Shropshire Star

Record level of asylum claims being made in the UK

A total of 37,562 applications were made in the year to September.

Published
Migrants

Asylum claims made in the UK have risen to their highest level for nearly 20 years, according to new figures from the Home Office.

The backlog of cases waiting to be dealt with is also at a record high.

A total of 37,562 applications were made in the year to September – more than in any 12-month period since the year to June 2004 (39,746) and higher than the numbers seen at the peak of the European migration crisis in 2015 and 2016 (36,546).

The latest figure is up 18% on the year to September 2020 (31,966), although this will have been affected by the coronavirus pandemic amid restrictions on movement. There were 35,737 applications for the same period in 2019.

A total of 67,547 asylum applications were awaiting a decision at the end of September – up 41% year-on-year and the highest since current records began in June 2010.

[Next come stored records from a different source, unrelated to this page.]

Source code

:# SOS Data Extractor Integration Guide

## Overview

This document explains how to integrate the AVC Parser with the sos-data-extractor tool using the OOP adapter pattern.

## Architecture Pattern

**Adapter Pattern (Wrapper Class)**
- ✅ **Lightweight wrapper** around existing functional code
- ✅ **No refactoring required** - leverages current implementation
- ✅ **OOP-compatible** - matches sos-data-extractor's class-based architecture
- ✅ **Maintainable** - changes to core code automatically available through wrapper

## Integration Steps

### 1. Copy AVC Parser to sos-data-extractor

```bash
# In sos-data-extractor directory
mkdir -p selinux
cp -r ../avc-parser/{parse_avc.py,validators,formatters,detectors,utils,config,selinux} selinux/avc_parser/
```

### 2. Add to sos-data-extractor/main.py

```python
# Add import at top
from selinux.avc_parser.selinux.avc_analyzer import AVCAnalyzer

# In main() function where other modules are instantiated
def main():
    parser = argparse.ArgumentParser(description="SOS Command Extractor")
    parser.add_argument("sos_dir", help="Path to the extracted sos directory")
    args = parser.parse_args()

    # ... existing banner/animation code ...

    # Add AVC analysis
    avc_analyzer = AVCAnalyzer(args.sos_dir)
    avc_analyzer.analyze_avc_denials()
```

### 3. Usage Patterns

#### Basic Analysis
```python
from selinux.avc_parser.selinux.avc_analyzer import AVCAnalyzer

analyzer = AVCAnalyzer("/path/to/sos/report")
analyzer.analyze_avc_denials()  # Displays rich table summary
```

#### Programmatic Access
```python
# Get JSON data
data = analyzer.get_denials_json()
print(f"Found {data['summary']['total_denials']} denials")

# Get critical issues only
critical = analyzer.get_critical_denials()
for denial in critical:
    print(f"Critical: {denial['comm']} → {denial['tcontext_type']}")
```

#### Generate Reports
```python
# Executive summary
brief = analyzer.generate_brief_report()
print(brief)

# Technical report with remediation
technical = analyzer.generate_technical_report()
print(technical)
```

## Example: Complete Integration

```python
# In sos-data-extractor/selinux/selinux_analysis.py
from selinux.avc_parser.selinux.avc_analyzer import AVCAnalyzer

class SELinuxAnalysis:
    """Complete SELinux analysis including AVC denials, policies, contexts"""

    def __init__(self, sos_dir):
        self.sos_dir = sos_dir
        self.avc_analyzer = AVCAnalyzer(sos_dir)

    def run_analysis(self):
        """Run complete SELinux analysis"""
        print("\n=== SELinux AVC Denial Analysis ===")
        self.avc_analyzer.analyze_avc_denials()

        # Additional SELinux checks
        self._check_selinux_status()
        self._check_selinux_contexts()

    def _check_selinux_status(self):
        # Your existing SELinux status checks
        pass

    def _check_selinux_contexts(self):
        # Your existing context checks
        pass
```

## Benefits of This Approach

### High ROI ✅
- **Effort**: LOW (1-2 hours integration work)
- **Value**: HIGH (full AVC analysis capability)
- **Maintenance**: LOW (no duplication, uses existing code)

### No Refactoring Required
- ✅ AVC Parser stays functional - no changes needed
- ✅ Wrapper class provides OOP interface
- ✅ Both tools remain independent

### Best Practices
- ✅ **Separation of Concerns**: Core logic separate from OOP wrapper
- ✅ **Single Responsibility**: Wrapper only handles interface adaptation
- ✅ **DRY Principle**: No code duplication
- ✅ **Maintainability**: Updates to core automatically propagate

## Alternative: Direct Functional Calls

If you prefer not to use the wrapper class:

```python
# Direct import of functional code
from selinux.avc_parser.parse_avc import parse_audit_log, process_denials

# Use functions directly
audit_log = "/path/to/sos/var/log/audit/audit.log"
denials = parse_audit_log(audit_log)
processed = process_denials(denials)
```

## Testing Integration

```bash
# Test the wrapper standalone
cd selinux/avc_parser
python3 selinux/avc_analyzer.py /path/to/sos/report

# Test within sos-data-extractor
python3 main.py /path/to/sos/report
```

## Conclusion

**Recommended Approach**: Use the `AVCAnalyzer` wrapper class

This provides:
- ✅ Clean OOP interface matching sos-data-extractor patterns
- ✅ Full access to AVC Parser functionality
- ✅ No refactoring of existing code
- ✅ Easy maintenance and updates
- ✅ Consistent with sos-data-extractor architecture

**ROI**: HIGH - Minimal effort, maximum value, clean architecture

Separate Home Office figures show the overall number of cases in the asylum system – including cases awaiting the outcome of appeals and failed asylum seekers due to be removed from the UK – stood at 125,316 at the end of June 2021, up 14% year-on-year and more than three times the number a decade earlier (37,903 in June 2011).

More than 25,700 people have made the dangerous journey across the English Channel to the UK in small boats this year – three times the total for the whole of 2020, according to data compiled by the PA news agency.

Last week, one of the Government’s immigration ministers told MPs that migrants boarding small boats to get to the UK is becoming the “route of choice for facilitations by evil criminal gangs”.